_WHAT THE EXERCISE ASKS_: All lines in the records below with the word "index" must be returned.

_DATA EXTRACTS_:

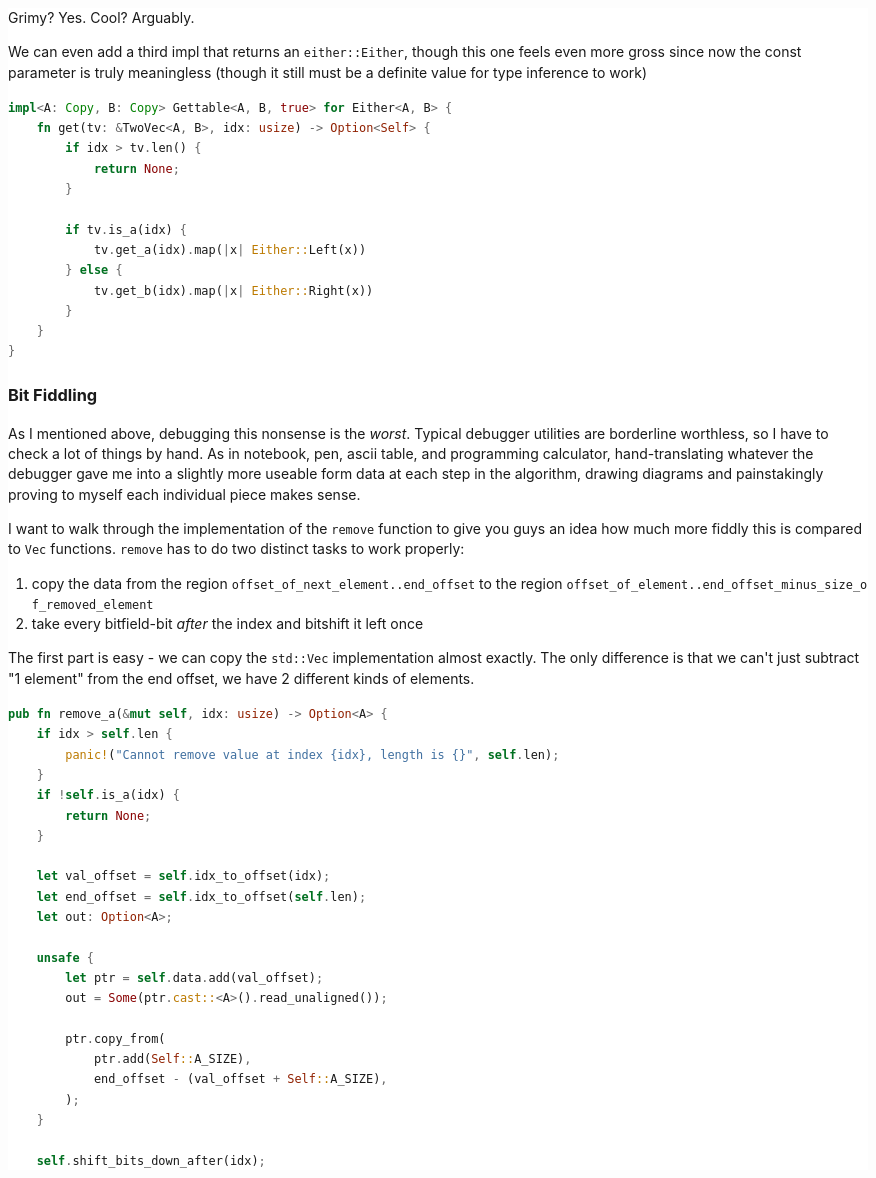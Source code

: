 
Grimy? Yes. Cool? Arguably.

We can even add a third impl that returns an `either::Either`, though this one feels even more gross since now the const parameter is truly meaningless (though it still must be a definite value for type inference to work)

```rust
impl<A: Copy, B: Copy> Gettable<A, B, true> for Either<A, B> {
    fn get(tv: &TwoVec<A, B>, idx: usize) -> Option<Self> {
        if idx > tv.len() {
            return None;
        }

        if tv.is_a(idx) {
            tv.get_a(idx).map(|x| Either::Left(x))
        } else {
            tv.get_b(idx).map(|x| Either::Right(x))
        }
    }
}
```

### Bit Fiddling

As I mentioned above, debugging this nonsense is the *worst*. Typical debugger utilities are borderline worthless, so I have to check a lot of things by hand. As in notebook, pen, ascii table, and programming calculator, hand-translating whatever the debugger gave me into a slightly more useable form data at each step in the algorithm, drawing diagrams and painstakingly proving to myself each individual piece makes sense.

I want to walk through the implementation of the `remove` function to give you guys an idea how much more fiddly this is compared to `Vec` functions. `remove` has to do two distinct tasks to work properly:

1. copy the data from the region `offset_of_next_element..end_offset` to the region `offset_of_element..end_offset_minus_size_of_removed_element`
2. take every bitfield-bit *after* the index and bitshift it left once

The first part is easy - we can copy the `std::Vec` implementation almost exactly. The only difference is that we can't just subtract "1 element" from the end offset, we have 2 different kinds of elements.

```rust
pub fn remove_a(&mut self, idx: usize) -> Option<A> {
    if idx > self.len {
        panic!("Cannot remove value at index {idx}, length is {}", self.len);
    }
    if !self.is_a(idx) {
        return None;
    }

    let val_offset = self.idx_to_offset(idx);
    let end_offset = self.idx_to_offset(self.len);
    let out: Option<A>;

    unsafe {
        let ptr = self.data.add(val_offset);
        out = Some(ptr.cast::<A>().read_unaligned());

        ptr.copy_from(
            ptr.add(Self::A_SIZE),
            end_offset - (val_offset + Self::A_SIZE),
        );
    }

    self.shift_bits_down_after(idx);
```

_ANSWER TO THIS TASK_:
2. take every bitfield-bit *after* the index and bitshift it left once
        panic!("Cannot remove value at index {idx}, length is {}", self.len);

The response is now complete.